US9316095B2ActiveUtilityA1
Autonomous inflow control device having a surface coating
Assignee: HALLIBURTON ENERGY SERVICES INCPriority: Jan 25, 2013Filed: Jan 25, 2013Granted: Apr 19, 2016
Est. expiryJan 25, 2033(~6.6 yrs left)· nominal 20-yr term from priority
Inventors:Luke William Holderman
E21B 43/12E21B 34/08E21B 2200/02
75
PatentIndex Score
4
Cited by
59
References
20
Claims
Abstract
An autonomous inflow control system for use downhole comprises a flow ratio control system comprising one or more fluid inlets, and a pathway dependent resistance system comprising a vortex chamber. The one or more fluid inlets provide fluid communication between the flow ratio control system and the pathway dependent resistance system, and at least one of the one or more fluid inlets comprises a super hydrophobic surface.
Claims
exact text as granted — not AI-modifiedWhat is claimed is:
1. An autonomous flow control system for use downhole comprising:
a vortex chamber comprising a super hydrophobic surface;
a first leading passageway that directs fluid into the vortex chamber via a first inlet and a second inlet; and
a second leading passageway that directs fluid into the vortex chamber via a third inlet and a fourth inlet, wherein the first leading passageway and the second leading passageway are separated by the vortex chamber.
2. The autonomous flow control system of claim 1 , wherein the super hydrophobic surface comprises a hydrophobic surface coating.
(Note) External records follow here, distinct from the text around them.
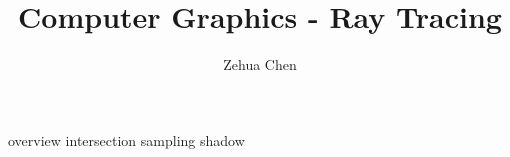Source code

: \documentclass[letterpaper, 11pt]{report}
\title{Computer Graphics - Ray Tracing}
\author{Zehua Chen}
\begin{document}
  \maketitle
  \tableofcontents

  {overview}
  {intersection}
  {sampling}
  {shadow}

  \newpage
  \printglossary
\end{document}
3. The autonomous flow control system of claim 1 , wherein the super hydrophobic surface comprises a pattern of hydrophobic material.
4. The autonomous flow control system of claim 3 , wherein the pattern comprises at least one of a nanoscale pattern, a microscale pattern, a hierarchical pattern.
5. The autonomous flow control system of claim 3 , wherein the pattern comprises a continuous surface pattern.
6. The autonomous flow control system of claim 1 , wherein the super hydrophobic surface comprises substantially all of the surface of the vortex chamber.
7. The autonomous flow control system of claim 1 , wherein the vortex chamber further comprises a hydrophilic surface disposed over at least a portion of the vortex chamber.
8. The autonomous flow control system of claim 7 , wherein the vortex chamber comprises a vortex outlet, wherein the hydrophilic surface is disposed about the vortex outlet, and wherein the super hydrophobic surface is disposed about the hydrophilic surface.
9. The autonomous flow control system of claim 1 , wherein the vortex chamber comprises a vortex outlet, and wherein the vortex outlet comprises a hydrophilic surface disposed over at least a portion of the vortex outlet.
10. The autonomous flow control system of claim 1 , wherein at least one of the inlets comprises a second super hydrophobic surface.
11. The autonomous flow control system of claim 10 , wherein the second super hydrophobic surface comprises a hydrophobic material disposed on a patterned surface.
12. The autonomous flow control system of claim 11 , wherein the patterned surface comprises at least one of a nanoscale pattern, a microscale pattern, or a hierarchical pattern.
13. The autonomous flow control system of claim 1 , wherein the hydrophobic material comprises at least one compound selected from the group consisting of: a silicone polymer, a polyolefin, a polyolefin copolymer, a silane, a fluorocarbon polymer, and any combination thereof.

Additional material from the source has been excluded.